— EXERCISE DETAILS —
Going line by line through the entries, count those containing "chars" and state only the result.

— MATERIAL PROVIDED —
———
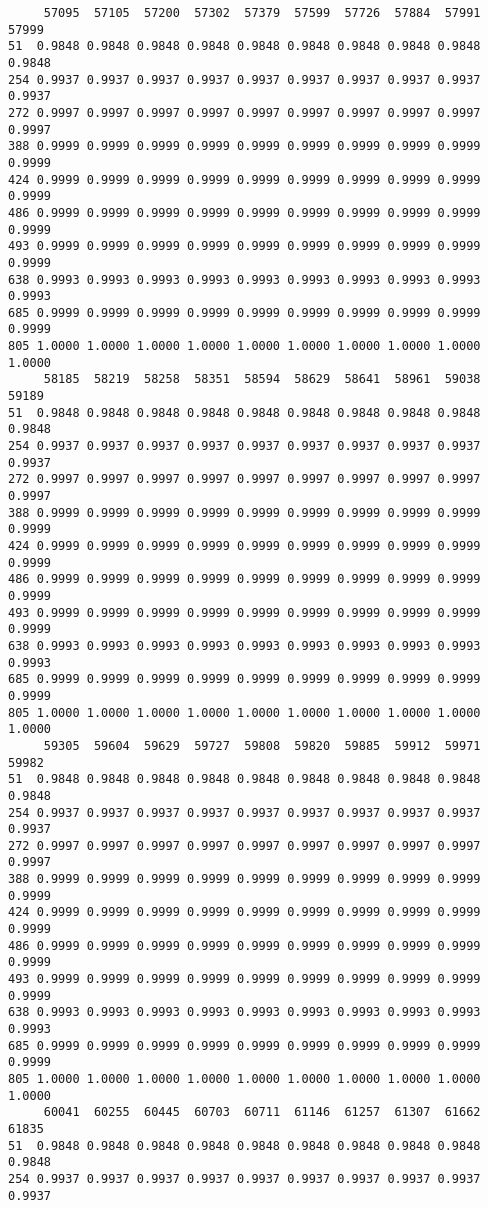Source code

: \documentclass[
]{report}
\begin{document}
\begin{verbatim}
     57095  57105  57200  57302  57379  57599  57726  57884  57991  57999
51  0.9848 0.9848 0.9848 0.9848 0.9848 0.9848 0.9848 0.9848 0.9848 0.9848
254 0.9937 0.9937 0.9937 0.9937 0.9937 0.9937 0.9937 0.9937 0.9937 0.9937
272 0.9997 0.9997 0.9997 0.9997 0.9997 0.9997 0.9997 0.9997 0.9997 0.9997
388 0.9999 0.9999 0.9999 0.9999 0.9999 0.9999 0.9999 0.9999 0.9999 0.9999
424 0.9999 0.9999 0.9999 0.9999 0.9999 0.9999 0.9999 0.9999 0.9999 0.9999
486 0.9999 0.9999 0.9999 0.9999 0.9999 0.9999 0.9999 0.9999 0.9999 0.9999
493 0.9999 0.9999 0.9999 0.9999 0.9999 0.9999 0.9999 0.9999 0.9999 0.9999
638 0.9993 0.9993 0.9993 0.9993 0.9993 0.9993 0.9993 0.9993 0.9993 0.9993
685 0.9999 0.9999 0.9999 0.9999 0.9999 0.9999 0.9999 0.9999 0.9999 0.9999
805 1.0000 1.0000 1.0000 1.0000 1.0000 1.0000 1.0000 1.0000 1.0000 1.0000
     58185  58219  58258  58351  58594  58629  58641  58961  59038  59189
51  0.9848 0.9848 0.9848 0.9848 0.9848 0.9848 0.9848 0.9848 0.9848 0.9848
254 0.9937 0.9937 0.9937 0.9937 0.9937 0.9937 0.9937 0.9937 0.9937 0.9937
272 0.9997 0.9997 0.9997 0.9997 0.9997 0.9997 0.9997 0.9997 0.9997 0.9997
388 0.9999 0.9999 0.9999 0.9999 0.9999 0.9999 0.9999 0.9999 0.9999 0.9999
424 0.9999 0.9999 0.9999 0.9999 0.9999 0.9999 0.9999 0.9999 0.9999 0.9999
486 0.9999 0.9999 0.9999 0.9999 0.9999 0.9999 0.9999 0.9999 0.9999 0.9999
493 0.9999 0.9999 0.9999 0.9999 0.9999 0.9999 0.9999 0.9999 0.9999 0.9999
638 0.9993 0.9993 0.9993 0.9993 0.9993 0.9993 0.9993 0.9993 0.9993 0.9993
685 0.9999 0.9999 0.9999 0.9999 0.9999 0.9999 0.9999 0.9999 0.9999 0.9999
805 1.0000 1.0000 1.0000 1.0000 1.0000 1.0000 1.0000 1.0000 1.0000 1.0000
     59305  59604  59629  59727  59808  59820  59885  59912  59971  59982
51  0.9848 0.9848 0.9848 0.9848 0.9848 0.9848 0.9848 0.9848 0.9848 0.9848
254 0.9937 0.9937 0.9937 0.9937 0.9937 0.9937 0.9937 0.9937 0.9937 0.9937
272 0.9997 0.9997 0.9997 0.9997 0.9997 0.9997 0.9997 0.9997 0.9997 0.9997
388 0.9999 0.9999 0.9999 0.9999 0.9999 0.9999 0.9999 0.9999 0.9999 0.9999
424 0.9999 0.9999 0.9999 0.9999 0.9999 0.9999 0.9999 0.9999 0.9999 0.9999
486 0.9999 0.9999 0.9999 0.9999 0.9999 0.9999 0.9999 0.9999 0.9999 0.9999
493 0.9999 0.9999 0.9999 0.9999 0.9999 0.9999 0.9999 0.9999 0.9999 0.9999
638 0.9993 0.9993 0.9993 0.9993 0.9993 0.9993 0.9993 0.9993 0.9993 0.9993
685 0.9999 0.9999 0.9999 0.9999 0.9999 0.9999 0.9999 0.9999 0.9999 0.9999
805 1.0000 1.0000 1.0000 1.0000 1.0000 1.0000 1.0000 1.0000 1.0000 1.0000
     60041  60255  60445  60703  60711  61146  61257  61307  61662  61835
51  0.9848 0.9848 0.9848 0.9848 0.9848 0.9848 0.9848 0.9848 0.9848 0.9848
254 0.9937 0.9937 0.9937 0.9937 0.9937 0.9937 0.9937 0.9937 0.9937 0.9937

\end{verbatim}
\end{document}
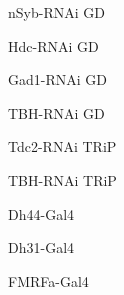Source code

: \documentclass[17pt]{extarticle}
\begin{document}
\vspace*{\fill}\begin{normalsize}
nSyb-RNAi GD \\[0.5em]
\end{normalsize}
\footnotesize
\vspace*{\fill}
\newpage{}
\vspace*{\fill}\begin{normalsize}
Hdc-RNAi GD \\[0.5em]
\end{normalsize}
\footnotesize
\vspace*{\fill}
\newpage{}
\vspace*{\fill}\begin{normalsize}
Gad1-RNAi GD \\[0.5em]
\end{normalsize}
\footnotesize
\vspace*{\fill}
\newpage{}
\vspace*{\fill}\begin{normalsize}
TBH-RNAi GD \\[0.5em]
\end{normalsize}
\footnotesize
\vspace*{\fill}
\newpage{}
\vspace*{\fill}\begin{normalsize}
Tdc2-RNAi TRiP \\[0.5em]
\end{normalsize}
\footnotesize
\vspace*{\fill}
\newpage{}
\vspace*{\fill}\begin{normalsize}
TBH-RNAi TRiP \\[0.5em]
\end{normalsize}
\footnotesize
\vspace*{\fill}
\newpage{}
\vspace*{\fill}\begin{large}
Dh44-Gal4 \\[0.5em]
\end{large}
\footnotesize
\vspace*{\fill}
\newpage{}
\vspace*{\fill}\begin{large}
Dh31-Gal4 \\[0.5em]
\end{large}
\footnotesize
\vspace*{\fill}
\newpage{}
\vspace*{\fill}\begin{large}
FMRFa-Gal4 \\[0.5em]
\end{large}
\end{document}
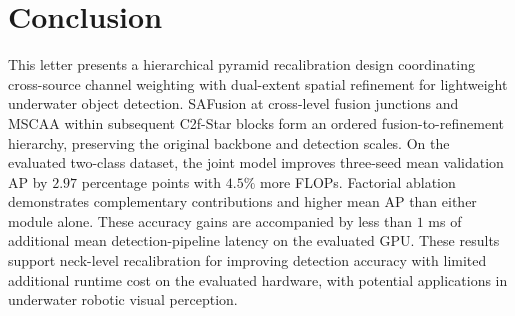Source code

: \documentclass[letterpaper,10pt,conference]{ieeeconf}
\begin{document}
\section{Conclusion}
This letter presents a hierarchical pyramid recalibration design
coordinating cross-source channel weighting with dual-extent spatial
refinement for lightweight underwater object detection.
SAFusion at cross-level fusion junctions and MSCAA within subsequent
C2f-Star blocks form an ordered fusion-to-refinement hierarchy,
preserving the original backbone and detection scales.
On the evaluated two-class dataset, the joint model improves
three-seed mean validation AP by \(2.97\) percentage points
with \(4.5\%\) more FLOPs.
Factorial ablation demonstrates complementary contributions
and higher mean AP than either module alone.
These accuracy gains are accompanied by less than \(1\) ms
of additional mean detection-pipeline latency on the evaluated GPU.
These results support neck-level recalibration for improving
detection accuracy with limited additional runtime cost on the
evaluated hardware, with potential applications in underwater
robotic visual perception.




\end{document}
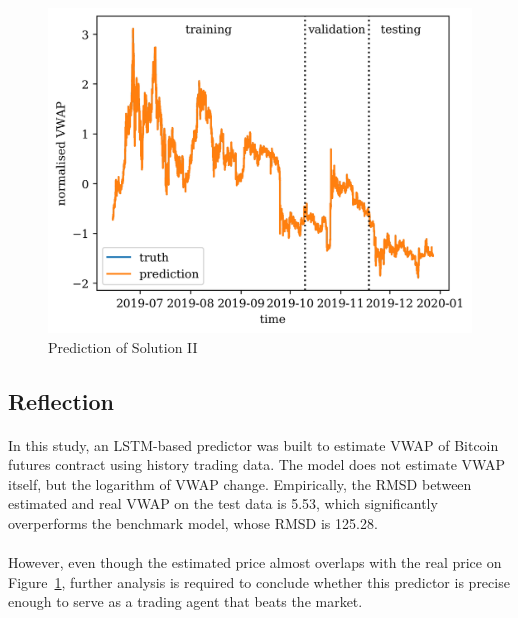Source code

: \documentclass[12pt, letterpaper]{article}
\begin{document}
\begin{figure}
    \centering
    \includegraphics{figures/pred_lstmratio.png}
    \caption{Prediction of Solution II}%
    \label{fig:pred2}
\end{figure}

\subsection{Reflection}

\paragraph{}
In this study, an LSTM-based predictor was built to estimate VWAP of Bitcoin futures contract using history trading data. The model does not estimate VWAP itself, but the logarithm of VWAP change. Empirically, the RMSD between estimated and real VWAP on the test data is 5.53, which significantly overperforms the benchmark model, whose RMSD is 125.28.

\paragraph{}
However, even though the estimated price almost overlaps with the real price on Figure~\ref{fig:pred2}, further analysis is required to conclude whether this predictor is precise enough to serve as a trading agent that beats the market.

\end{document}
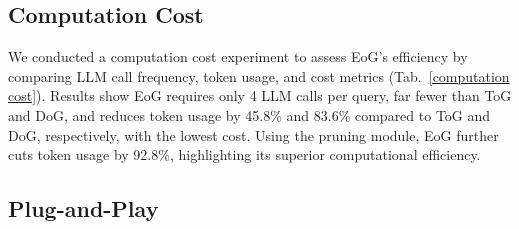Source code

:\documentclass[11pt]{article}
\begin{document}
\subsection{Computation Cost}
\begin{table}[]
\caption{Efficiency comparison between EoG and other advanced methods.}
\label{computation cost}
\end{table}
We conducted a computation cost experiment to assess EoG's efficiency by comparing LLM call frequency, token usage, and cost metrics (Tab.~\ref{computation cost}). Results show EoG requires only 4 LLM calls per query, far fewer than ToG and DoG, and reduces token usage by 45.8\% and 83.6\% compared to ToG and DoG, respectively, with the lowest cost. Using the pruning module, EoG further cuts token usage by 92.8\%, highlighting its superior computational efficiency.
\subsection{Plug-and-Play}
\end{document}
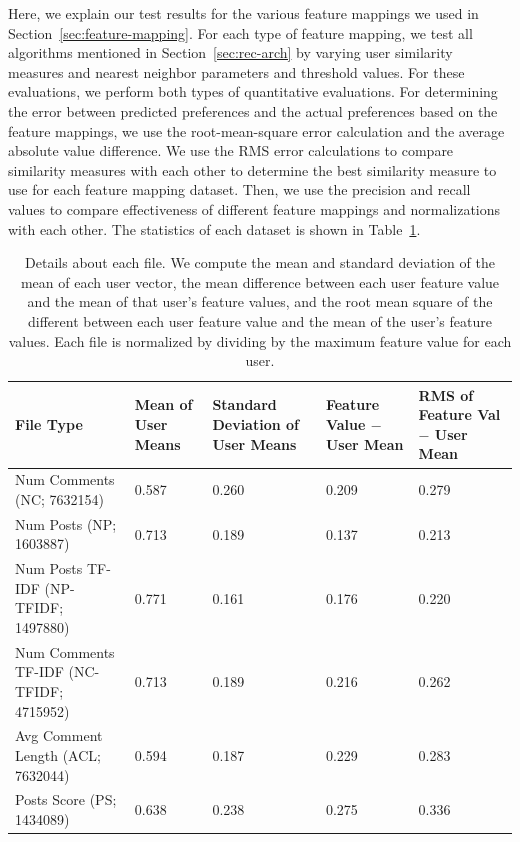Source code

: \documentclass{article}
\begin{document}
Here, we explain our test results for the various feature mappings we used in Section~\ref{sec:feature-mapping}. 
For each type of feature mapping, we test all algorithms mentioned in Section~\ref{sec:rec-arch} by varying user
similarity measures and nearest neighbor parameters and threshold values. For these evaluations, 
we perform both types of quantitative evaluations. For determining the error between predicted preferences and 
the actual preferences based on the feature mappings, we use the root-mean-square error calculation and the average
absolute value difference. We use the RMS error calculations to compare similarity measures with each
other to determine the best similarity measure to use for each feature mapping dataset. Then, we use the 
precision and recall values to compare effectiveness of different feature mappings and normalizations
with each other.
The statistics of each dataset is shown in Table~\ref{dataset-chars}.

\begin{table}
    \begin{tabular}{ |p{2.5cm}|p{2cm}|p{3cm}|p{3cm}|p{2.5cm}|}
    \hline
    File Type& Mean of User Means & Standard Deviation of User Means & Feature Value $-$ User Mean & RMS of Feature Val $-$ User Mean\\ \hline\hline
    Num Comments (NC; 7632154)& 0.587 & 0.260 & 0.209 & 0.279 \\ \hline
    Num Posts (NP; 1603887)& 0.713 & 0.189 & 0.137 & 0.213 \\ \hline
    Num Posts TF-IDF (NP-TFIDF; 1497880) & 0.771 & 0.161 &  0.176 & 0.220 \\ \hline
    Num Comments TF-IDF (NC-TFIDF; 4715952) & 0.713 & 0.189 & 0.216 & 0.262 \\ \hline
    Avg Comment Length (ACL; 7632044) & 0.594 & 0.187 & 0.229 & 0.283 \\ \hline
    Posts Score (PS; 1434089) & 0.638 & 0.238 & 0.275 & 0.336 \\
    \hline
    \end{tabular}
    \caption{Details about each file. We compute the mean and standard deviation of the mean of each user vector,
     the mean difference between each user feature value and the mean of that user's feature values, and the root mean
     square of the different between each user feature value and the mean of the user's feature values. 
     Each file is normalized by dividing by the maximum feature value for each user.}\label{dataset-chars}
\end{table}
\end{document}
———
— WRITTEN SOLUTION —
2